At moments during my interrogations, the officer—an intelligence operative—would pause after beating me, struggling to catch his breath, while I lay on the floor unable to move. He would lecture me about “cooperation,” urging me to confess to fabricated charges. Sometimes he spoke about his own life: his hopes that his children would attend good universities, earn respect in society, achieve financial independence, and one day perhaps run a business of their own.
These aspirations were indistinguishable from my own, or from my parents’ hopes for me—or from the hopes of ordinary people everywhere. How could someone with such familiar dreams have beaten me so mercilessly only minutes earlier?
The answer I eventually came to was that this man did not see me as a person at all. He saw me as an enemy—an enemy who, if our roles were reversed, would do the same to him.
In the worldview that he had absorbed, the “enemy”—the most frequently invoked word in the speeches of Iran’s supreme leader, Ayatollah Ali Khamenei—was not merely a geopolitical adversary. They could come from within, as long as this person seemed to be compromising Iran’s very survival. Anyone placed in that category ceased to be human. Any violence against them became not only permissible but justified.
The Iranian government—one of the most repressive regimes in the world—has long relied on accusations of collaboration with hostile foreign powers, usually the United States or Israel, to silence journalists, activists, and dissidents. The state has rarely substantiated these claims, but proof has never been the point. Labeling someone an enemy immediately makes them a target of the judiciary, security services, and state media. It legitimizes torture, long prison sentences, professional bans, and social erasure.

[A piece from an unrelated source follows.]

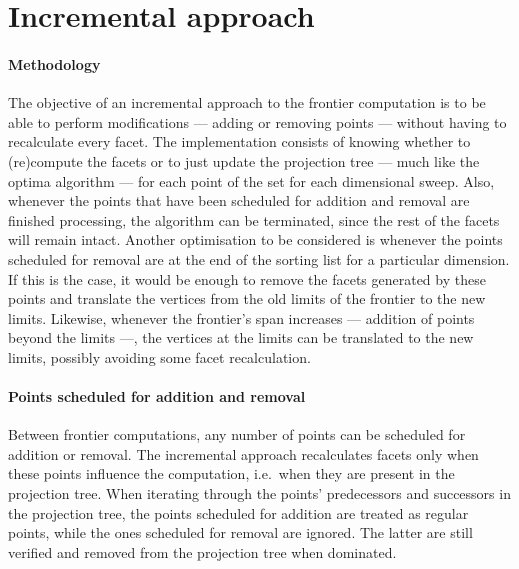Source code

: \section{Incremental approach}

\paragraph{Methodology} The objective of an incremental approach to the frontier computation is to be able to perform modifications --- adding or removing points --- without having to recalculate every facet. The implementation consists of knowing whether to (re)compute the facets or to just update the projection tree --- much like the optima algorithm --- for each point of the set for each dimensional sweep. Also, whenever the points that have been scheduled for addition and removal are finished processing, the algorithm can be terminated, since the rest of the facets will remain intact.
Another optimisation to be considered is whenever the points scheduled for removal are at the end of the sorting list for a particular dimension. If this is the case, it would be enough to remove the facets generated by these points and translate the vertices from the old limits of the frontier to the new limits. Likewise, whenever the frontier's span increases --- addition of points beyond the limits ---, the vertices at the limits can be translated to the new limits, possibly avoiding some facet recalculation.

\paragraph{Points scheduled for addition and removal} Between frontier computations, any number of points can be scheduled for addition or removal. The incremental approach recalculates facets only when these points influence the computation, i.e.\ when they are present in the projection tree. When iterating through the points' predecessors and successors in the projection tree, the points scheduled for addition are treated as regular points, while the ones scheduled for removal are ignored. The latter are still verified and removed from the projection tree when dominated.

Crucially, this practice terrorizes broader society. By rashly vilifying seemingly ordinary neighbors and colleagues, and by constructing an impermeable binary between “us” and the “enemy,” the regime deters solidarity by instilling fear.
For decades, those who have staffed Iran’s apparatus of repression have lived in a permanent state of paranoia. Despite having ruled since 1979, the Islamic Republic has never relinquished the psychology of siege. The “enemy” remains the regime’s central organizing principle. Generations of Iranians have paid the ultimate price for this punishing worldview.

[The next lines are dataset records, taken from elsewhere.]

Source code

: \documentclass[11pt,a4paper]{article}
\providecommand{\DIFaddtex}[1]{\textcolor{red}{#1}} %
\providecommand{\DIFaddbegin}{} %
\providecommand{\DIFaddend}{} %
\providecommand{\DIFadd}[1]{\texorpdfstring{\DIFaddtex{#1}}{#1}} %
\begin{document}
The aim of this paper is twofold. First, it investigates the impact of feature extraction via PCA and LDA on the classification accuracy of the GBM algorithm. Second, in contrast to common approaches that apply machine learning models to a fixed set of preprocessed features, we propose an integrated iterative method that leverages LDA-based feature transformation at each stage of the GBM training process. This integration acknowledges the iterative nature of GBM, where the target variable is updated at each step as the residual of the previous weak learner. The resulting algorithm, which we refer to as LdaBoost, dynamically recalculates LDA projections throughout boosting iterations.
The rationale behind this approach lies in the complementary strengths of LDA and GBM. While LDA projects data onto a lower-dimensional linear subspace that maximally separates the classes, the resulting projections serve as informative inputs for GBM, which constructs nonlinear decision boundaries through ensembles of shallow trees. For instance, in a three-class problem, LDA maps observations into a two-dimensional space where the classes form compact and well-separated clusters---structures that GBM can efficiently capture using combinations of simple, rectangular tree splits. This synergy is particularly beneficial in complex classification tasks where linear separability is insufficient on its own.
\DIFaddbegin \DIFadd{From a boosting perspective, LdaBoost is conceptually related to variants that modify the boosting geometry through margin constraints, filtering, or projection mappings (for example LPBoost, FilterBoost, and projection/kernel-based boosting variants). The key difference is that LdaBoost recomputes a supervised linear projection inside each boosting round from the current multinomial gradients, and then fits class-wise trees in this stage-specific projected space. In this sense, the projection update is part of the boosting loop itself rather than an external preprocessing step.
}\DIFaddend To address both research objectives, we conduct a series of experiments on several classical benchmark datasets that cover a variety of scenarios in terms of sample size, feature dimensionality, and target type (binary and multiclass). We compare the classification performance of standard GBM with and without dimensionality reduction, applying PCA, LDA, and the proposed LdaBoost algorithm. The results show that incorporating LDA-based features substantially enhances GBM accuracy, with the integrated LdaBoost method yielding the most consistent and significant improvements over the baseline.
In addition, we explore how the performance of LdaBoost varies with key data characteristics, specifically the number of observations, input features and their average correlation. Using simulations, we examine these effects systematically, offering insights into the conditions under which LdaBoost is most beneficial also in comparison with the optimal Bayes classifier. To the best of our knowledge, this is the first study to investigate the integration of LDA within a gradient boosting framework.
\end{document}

Since my imprisonment in 2004, many thousands more have been jailed on similar charges. Multiple waves of nationwide protests have erupted, each met with brutal force. In nearly every instance, the government has blamed foreign conspiracies instead of acknowledging legitimate grievances over the country’s economic collapse, political repression, corruption, social suppression, and international isolation. The presence of an external enemy unifies the security forces, hardens their resolve, prevents defections, and makes internal fractures less likely.
This is one reason successive American presidents, Republican and Democrat, largely avoided explicit threats of military intervention in moments of domestic unrest in Iran. Even a limited familiarity with the regime’s psychology made it clear that such threats would endanger protesters more than protect them.

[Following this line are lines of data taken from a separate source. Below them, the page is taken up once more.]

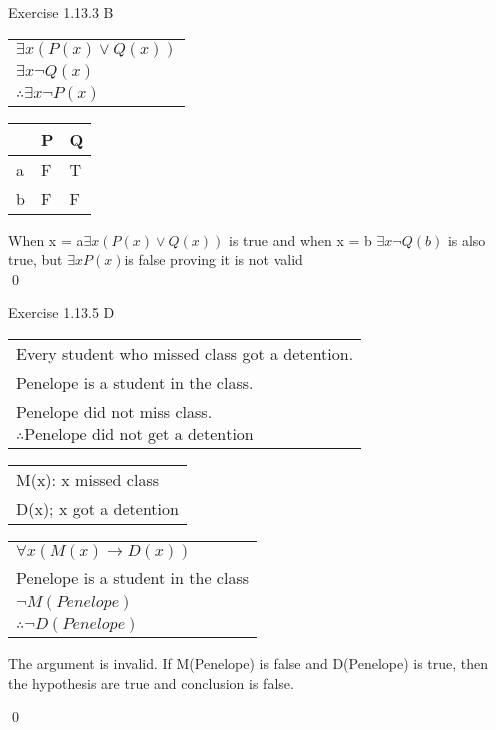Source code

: \documentclass[11pt]{article}
\begin{document}
\noindent Exercise 1.13.3 B\\

\begin{center}
  \begin{tabular}{l}
  $\exists x (P(x) \vee Q(x))$\\
  $\exists x \neg Q(x)$\\
     \hline
  $ \therefore \exists x \neg P(x) $
 

  \end{tabular}
\end{center}

\begin{center}
\begin{tabular}{|l|l|l|}
\hline
 & P& Q \\ \hline
a & F & T \\ \hline
b & F & F \\ \hline
\end{tabular}
\end{center}

\noindent When x = a$\exists x (P(x) \vee Q(x))$ is true and when x = b $\exists x \neg Q(b)$ is also true, but $\exists xP(x)$is false proving it is not valid\\
\qed 
\newpage 

\noindent Exercise 1.13.5 D
\begin{center}
  \begin{tabular}{l}
  Every student who missed class got a detention.\\
  Penelope is a student in the class.\\
  Penelope did not miss class.\\
    \hline
  $ \therefore \text{Penelope did not get a detention}$
  \end{tabular}
  
  \begin{center}
\begin{tabular}{l}

M(x): x missed class\\
D(x); x got a detention\\
\end{tabular}
\end{center}

\begin{center}
\begin{tabular}{l}
$\forall x (M(x) \rightarrow D(x))$\\
Penelope is a student in the class\\
$\neg M(Penelope)$\\
\hline
$\therefore \neg D(Penelope)$\\
\end{tabular}
\end{center}

\noindent The argument is invalid. If M(Penelope) is false and D(Penelope) is true, then the hypothesis are true and conclusion is false.\\
\end{center}
\qed
\end{document}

That changed in late December, when nationwide protests again swept Iran and quickly drew global attention. Within days, President Trump had posted on Truth Social that the U.S. was “locked and loaded” and ready to support Iranian protesters if the state began killing them.
Reza Pahlavi, the son of Iran’s last shah, then called for people to return to the streets on January 8 and 9. Based on videos from those days and conversations I had with Iranians who participated in protests, turnout seemed much higher than in previous demonstrations. When I asked these Iranians how much Trump’s statements influenced their decision to demonstrate, one answered simply: “A lot.”
Many Iranians believed that Trump’s threats might deter the security forces or cause the regime to hesitate. But what followed was not restraint. It was escalation.
After shutting down internet and mobile international communications on January 8, thrusting the country into digital darkness, the government carried out a massacre unprecedented even in the regime’s own violent history. Witnesses have described tear gas, pellet guns fired at close range, blood on the streets, bodies on the ground. Although the government has acknowledged at least 5,000 deaths, some unofficial estimates have put the count as high as 20,000. Tens of thousands more are believed to have been injured or detained.
More than two weeks on, internet access is slowly coming back. Street protests have subsided, but cities remain militarized and arrests continue. Using an extensive surveillance network, authorities are now hunting down individuals identified in protest footage.
We may never know the full scale of this catastrophe. What we do know is this: When Trump said that he was ready to support Iranian protesters, and when that support mattered most, he did nothing. It didn’t take long for the mood among demonstrators to shift from hope to despair. His empty threats did little more than validate the regime’s impulse to destroy the enemy within.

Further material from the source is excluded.